⟨
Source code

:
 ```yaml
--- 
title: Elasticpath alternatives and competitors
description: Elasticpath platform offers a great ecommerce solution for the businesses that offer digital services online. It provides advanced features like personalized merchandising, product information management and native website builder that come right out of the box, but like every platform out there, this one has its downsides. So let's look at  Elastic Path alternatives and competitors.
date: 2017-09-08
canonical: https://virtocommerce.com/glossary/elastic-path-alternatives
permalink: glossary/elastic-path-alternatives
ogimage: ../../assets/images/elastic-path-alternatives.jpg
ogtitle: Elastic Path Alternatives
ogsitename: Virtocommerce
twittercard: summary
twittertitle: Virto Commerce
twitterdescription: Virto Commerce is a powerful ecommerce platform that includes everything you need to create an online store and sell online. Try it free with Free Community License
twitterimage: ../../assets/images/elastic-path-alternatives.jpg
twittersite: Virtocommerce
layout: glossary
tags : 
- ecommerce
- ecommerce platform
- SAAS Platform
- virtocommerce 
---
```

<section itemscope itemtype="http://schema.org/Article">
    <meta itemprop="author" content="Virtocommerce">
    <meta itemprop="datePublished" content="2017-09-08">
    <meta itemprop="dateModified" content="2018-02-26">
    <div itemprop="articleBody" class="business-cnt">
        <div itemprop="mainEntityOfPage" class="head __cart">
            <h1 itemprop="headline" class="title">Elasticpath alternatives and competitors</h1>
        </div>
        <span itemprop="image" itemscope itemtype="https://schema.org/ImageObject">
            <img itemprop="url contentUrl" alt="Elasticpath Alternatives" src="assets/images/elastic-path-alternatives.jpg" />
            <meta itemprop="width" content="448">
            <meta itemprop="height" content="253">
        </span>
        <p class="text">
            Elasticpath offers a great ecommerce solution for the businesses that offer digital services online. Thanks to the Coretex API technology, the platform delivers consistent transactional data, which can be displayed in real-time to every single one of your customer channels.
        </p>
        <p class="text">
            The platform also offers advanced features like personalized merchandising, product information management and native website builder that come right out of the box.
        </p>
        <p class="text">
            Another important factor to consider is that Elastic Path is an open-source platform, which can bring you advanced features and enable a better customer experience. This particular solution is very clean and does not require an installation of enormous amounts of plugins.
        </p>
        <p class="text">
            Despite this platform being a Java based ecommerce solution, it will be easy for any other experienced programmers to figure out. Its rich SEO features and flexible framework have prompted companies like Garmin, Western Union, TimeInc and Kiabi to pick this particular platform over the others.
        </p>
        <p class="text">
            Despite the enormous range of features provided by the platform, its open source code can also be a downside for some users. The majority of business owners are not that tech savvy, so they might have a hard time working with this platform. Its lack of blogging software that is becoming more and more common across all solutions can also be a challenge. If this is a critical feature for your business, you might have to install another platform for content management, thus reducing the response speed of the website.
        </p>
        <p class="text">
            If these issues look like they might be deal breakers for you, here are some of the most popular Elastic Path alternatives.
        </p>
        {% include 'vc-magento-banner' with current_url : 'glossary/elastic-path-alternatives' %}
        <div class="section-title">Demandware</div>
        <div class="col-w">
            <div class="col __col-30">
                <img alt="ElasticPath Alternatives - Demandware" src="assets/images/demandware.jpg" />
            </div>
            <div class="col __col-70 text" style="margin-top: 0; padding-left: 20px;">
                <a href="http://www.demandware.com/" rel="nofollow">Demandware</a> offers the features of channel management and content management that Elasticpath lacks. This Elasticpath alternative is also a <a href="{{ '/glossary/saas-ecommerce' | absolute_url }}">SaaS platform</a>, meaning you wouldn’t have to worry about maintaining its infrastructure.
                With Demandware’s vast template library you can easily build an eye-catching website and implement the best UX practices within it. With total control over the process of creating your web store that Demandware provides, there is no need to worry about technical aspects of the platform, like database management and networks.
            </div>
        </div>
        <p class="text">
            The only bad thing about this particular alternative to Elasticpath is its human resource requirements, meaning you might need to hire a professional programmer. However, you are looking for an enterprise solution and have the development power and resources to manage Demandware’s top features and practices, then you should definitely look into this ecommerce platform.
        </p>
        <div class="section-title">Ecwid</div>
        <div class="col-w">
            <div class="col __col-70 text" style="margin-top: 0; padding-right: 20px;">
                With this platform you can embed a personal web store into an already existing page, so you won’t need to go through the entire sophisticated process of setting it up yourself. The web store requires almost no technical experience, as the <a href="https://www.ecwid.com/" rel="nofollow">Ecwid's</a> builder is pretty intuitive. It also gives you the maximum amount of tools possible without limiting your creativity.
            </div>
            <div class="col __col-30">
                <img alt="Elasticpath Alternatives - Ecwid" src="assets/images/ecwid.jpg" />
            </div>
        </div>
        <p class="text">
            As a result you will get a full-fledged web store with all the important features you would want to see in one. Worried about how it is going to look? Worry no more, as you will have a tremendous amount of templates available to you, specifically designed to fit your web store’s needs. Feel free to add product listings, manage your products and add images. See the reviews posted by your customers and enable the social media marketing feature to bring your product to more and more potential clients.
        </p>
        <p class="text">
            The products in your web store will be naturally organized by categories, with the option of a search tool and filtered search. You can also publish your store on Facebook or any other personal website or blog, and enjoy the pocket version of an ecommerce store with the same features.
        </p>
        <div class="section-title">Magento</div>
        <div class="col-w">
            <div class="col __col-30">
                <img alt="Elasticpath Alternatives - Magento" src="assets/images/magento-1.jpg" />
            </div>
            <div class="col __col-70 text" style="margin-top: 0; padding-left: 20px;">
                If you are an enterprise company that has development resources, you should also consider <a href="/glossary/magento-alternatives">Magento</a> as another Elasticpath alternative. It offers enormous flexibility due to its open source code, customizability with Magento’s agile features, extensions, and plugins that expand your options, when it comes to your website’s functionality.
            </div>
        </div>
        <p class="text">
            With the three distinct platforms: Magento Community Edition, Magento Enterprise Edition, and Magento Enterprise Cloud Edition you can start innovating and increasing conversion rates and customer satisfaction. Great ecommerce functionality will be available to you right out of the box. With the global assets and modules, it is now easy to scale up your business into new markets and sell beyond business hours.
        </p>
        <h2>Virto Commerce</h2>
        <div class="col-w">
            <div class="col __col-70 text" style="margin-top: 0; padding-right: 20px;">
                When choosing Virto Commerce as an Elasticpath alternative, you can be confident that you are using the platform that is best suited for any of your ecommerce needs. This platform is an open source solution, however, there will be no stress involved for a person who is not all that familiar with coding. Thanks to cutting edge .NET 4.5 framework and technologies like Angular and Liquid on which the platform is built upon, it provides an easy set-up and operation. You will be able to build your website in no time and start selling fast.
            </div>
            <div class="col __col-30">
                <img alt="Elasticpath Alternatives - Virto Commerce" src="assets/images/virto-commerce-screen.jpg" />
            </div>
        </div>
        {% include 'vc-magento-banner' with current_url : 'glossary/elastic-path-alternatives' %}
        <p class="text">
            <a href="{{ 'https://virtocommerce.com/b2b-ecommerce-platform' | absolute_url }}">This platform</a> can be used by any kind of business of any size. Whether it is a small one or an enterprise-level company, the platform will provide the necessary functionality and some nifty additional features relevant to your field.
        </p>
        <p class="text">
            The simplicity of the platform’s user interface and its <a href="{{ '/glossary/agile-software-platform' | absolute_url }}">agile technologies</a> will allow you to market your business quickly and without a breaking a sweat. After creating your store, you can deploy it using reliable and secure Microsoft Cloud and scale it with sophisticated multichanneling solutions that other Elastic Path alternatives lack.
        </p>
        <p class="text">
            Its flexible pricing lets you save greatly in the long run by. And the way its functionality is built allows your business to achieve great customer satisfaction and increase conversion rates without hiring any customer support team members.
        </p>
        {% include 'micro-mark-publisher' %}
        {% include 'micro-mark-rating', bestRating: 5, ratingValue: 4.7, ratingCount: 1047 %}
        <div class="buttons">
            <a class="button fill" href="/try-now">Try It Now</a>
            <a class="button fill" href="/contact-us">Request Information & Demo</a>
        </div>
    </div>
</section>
⟩
Action item. In this exercise, repeat the entries above verbatim.

Task result.
Source code

:
 ```yaml
--- 
title: Elasticpath alternatives and competitors
description: Elasticpath platform offers a great ecommerce solution for the businesses that offer digital services online. It provides advanced features like personalized merchandising, product information management and native website builder that come right out of the box, but like every platform out there, this one has its downsides. So let's look at  Elastic Path alternatives and competitors.
date: 2017-09-08
canonical: https://virtocommerce.com/glossary/elastic-path-alternatives
permalink: glossary/elastic-path-alternatives
ogimage: ../../assets/images/elastic-path-alternatives.jpg
ogtitle: Elastic Path Alternatives
ogsitename: Virtocommerce
twittercard: summary
twittertitle: Virto Commerce
twitterdescription: Virto Commerce is a powerful ecommerce platform that includes everything you need to create an online store and sell online. Try it free with Free Community License
twitterimage: ../../assets/images/elastic-path-alternatives.jpg
twittersite: Virtocommerce
layout: glossary
tags : 
- ecommerce
- ecommerce platform
- SAAS Platform
- virtocommerce 
---
```

<section itemscope itemtype="http://schema.org/Article">
    <meta itemprop="author" content="Virtocommerce">
    <meta itemprop="datePublished" content="2017-09-08">
    <meta itemprop="dateModified" content="2018-02-26">
    <div itemprop="articleBody" class="business-cnt">
        <div itemprop="mainEntityOfPage" class="head __cart">
            <h1 itemprop="headline" class="title">Elasticpath alternatives and competitors</h1>
        </div>
        <span itemprop="image" itemscope itemtype="https://schema.org/ImageObject">
            <img itemprop="url contentUrl" alt="Elasticpath Alternatives" src="assets/images/elastic-path-alternatives.jpg" />
            <meta itemprop="width" content="448">
            <meta itemprop="height" content="253">
        </span>
        <p class="text">
            Elasticpath offers a great ecommerce solution for the businesses that offer digital services online. Thanks to the Coretex API technology, the platform delivers consistent transactional data, which can be displayed in real-time to every single one of your customer channels.
        </p>
        <p class="text">
            The platform also offers advanced features like personalized merchandising, product information management and native website builder that come right out of the box.
        </p>
        <p class="text">
            Another important factor to consider is that Elastic Path is an open-source platform, which can bring you advanced features and enable a better customer experience. This particular solution is very clean and does not require an installation of enormous amounts of plugins.
        </p>
        <p class="text">
            Despite this platform being a Java based ecommerce solution, it will be easy for any other experienced programmers to figure out. Its rich SEO features and flexible framework have prompted companies like Garmin, Western Union, TimeInc and Kiabi to pick this particular platform over the others.
        </p>
        <p class="text">
            Despite the enormous range of features provided by the platform, its open source code can also be a downside for some users. The majority of business owners are not that tech savvy, so they might have a hard time working with this platform. Its lack of blogging software that is becoming more and more common across all solutions can also be a challenge. If this is a critical feature for your business, you might have to install another platform for content management, thus reducing the response speed of the website.
        </p>
        <p class="text">
            If these issues look like they might be deal breakers for you, here are some of the most popular Elastic Path alternatives.
        </p>
        {% include 'vc-magento-banner' with current_url : 'glossary/elastic-path-alternatives' %}
        <div class="section-title">Demandware</div>
        <div class="col-w">
            <div class="col __col-30">
                <img alt="ElasticPath Alternatives - Demandware" src="assets/images/demandware.jpg" />
            </div>
            <div class="col __col-70 text" style="margin-top: 0; padding-left: 20px;">
                <a href="http://www.demandware.com/" rel="nofollow">Demandware</a> offers the features of channel management and content management that Elasticpath lacks. This Elasticpath alternative is also a <a href="{{ '/glossary/saas-ecommerce' | absolute_url }}">SaaS platform</a>, meaning you wouldn’t have to worry about maintaining its infrastructure.
                With Demandware’s vast template library you can easily build an eye-catching website and implement the best UX practices within it. With total control over the process of creating your web store that Demandware provides, there is no need to worry about technical aspects of the platform, like database management and networks.
            </div>
        </div>
        <p class="text">
            The only bad thing about this particular alternative to Elasticpath is its human resource requirements, meaning you might need to hire a professional programmer. However, you are looking for an enterprise solution and have the development power and resources to manage Demandware’s top features and practices, then you should definitely look into this ecommerce platform.
        </p>
        <div class="section-title">Ecwid</div>
        <div class="col-w">
            <div class="col __col-70 text" style="margin-top: 0; padding-right: 20px;">
                With this platform you can embed a personal web store into an already existing page, so you won’t need to go through the entire sophisticated process of setting it up yourself. The web store requires almost no technical experience, as the <a href="https://www.ecwid.com/" rel="nofollow">Ecwid's</a> builder is pretty intuitive. It also gives you the maximum amount of tools possible without limiting your creativity.
            </div>
            <div class="col __col-30">
                <img alt="Elasticpath Alternatives - Ecwid" src="assets/images/ecwid.jpg" />
            </div>
        </div>
        <p class="text">
            As a result you will get a full-fledged web store with all the important features you would want to see in one. Worried about how it is going to look? Worry no more, as you will have a tremendous amount of templates available to you, specifically designed to fit your web store’s needs. Feel free to add product listings, manage your products and add images. See the reviews posted by your customers and enable the social media marketing feature to bring your product to more and more potential clients.
        </p>
        <p class="text">
            The products in your web store will be naturally organized by categories, with the option of a search tool and filtered search. You can also publish your store on Facebook or any other personal website or blog, and enjoy the pocket version of an ecommerce store with the same features.
        </p>
        <div class="section-title">Magento</div>
        <div class="col-w">
            <div class="col __col-30">
                <img alt="Elasticpath Alternatives - Magento" src="assets/images/magento-1.jpg" />
            </div>
            <div class="col __col-70 text" style="margin-top: 0; padding-left: 20px;">
                If you are an enterprise company that has development resources, you should also consider <a href="/glossary/magento-alternatives">Magento</a> as another Elasticpath alternative. It offers enormous flexibility due to its open source code, customizability with Magento’s agile features, extensions, and plugins that expand your options, when it comes to your website’s functionality.
            </div>
        </div>
        <p class="text">
            With the three distinct platforms: Magento Community Edition, Magento Enterprise Edition, and Magento Enterprise Cloud Edition you can start innovating and increasing conversion rates and customer satisfaction. Great ecommerce functionality will be available to you right out of the box. With the global assets and modules, it is now easy to scale up your business into new markets and sell beyond business hours.
        </p>
        <h2>Virto Commerce</h2>
        <div class="col-w">
            <div class="col __col-70 text" style="margin-top: 0; padding-right: 20px;">
                When choosing Virto Commerce as an Elasticpath alternative, you can be confident that you are using the platform that is best suited for any of your ecommerce needs. This platform is an open source solution, however, there will be no stress involved for a person who is not all that familiar with coding. Thanks to cutting edge .NET 4.5 framework and technologies like Angular and Liquid on which the platform is built upon, it provides an easy set-up and operation. You will be able to build your website in no time and start selling fast.
            </div>
            <div class="col __col-30">
                <img alt="Elasticpath Alternatives - Virto Commerce" src="assets/images/virto-commerce-screen.jpg" />
            </div>
        </div>
        {% include 'vc-magento-banner' with current_url : 'glossary/elastic-path-alternatives' %}
        <p class="text">
            <a href="{{ 'https://virtocommerce.com/b2b-ecommerce-platform' | absolute_url }}">This platform</a> can be used by any kind of business of any size. Whether it is a small one or an enterprise-level company, the platform will provide the necessary functionality and some nifty additional features relevant to your field.
        </p>
        <p class="text">
            The simplicity of the platform’s user interface and its <a href="{{ '/glossary/agile-software-platform' | absolute_url }}">agile technologies</a> will allow you to market your business quickly and without a breaking a sweat. After creating your store, you can deploy it using reliable and secure Microsoft Cloud and scale it with sophisticated multichanneling solutions that other Elastic Path alternatives lack.
        </p>
        <p class="text">
            Its flexible pricing lets you save greatly in the long run by. And the way its functionality is built allows your business to achieve great customer satisfaction and increase conversion rates without hiring any customer support team members.
        </p>
        {% include 'micro-mark-publisher' %}
        {% include 'micro-mark-rating', bestRating: 5, ratingValue: 4.7, ratingCount: 1047 %}
        <div class="buttons">
            <a class="button fill" href="/try-now">Try It Now</a>
            <a class="button fill" href="/contact-us">Request Information & Demo</a>
        </div>
    </div>
</section>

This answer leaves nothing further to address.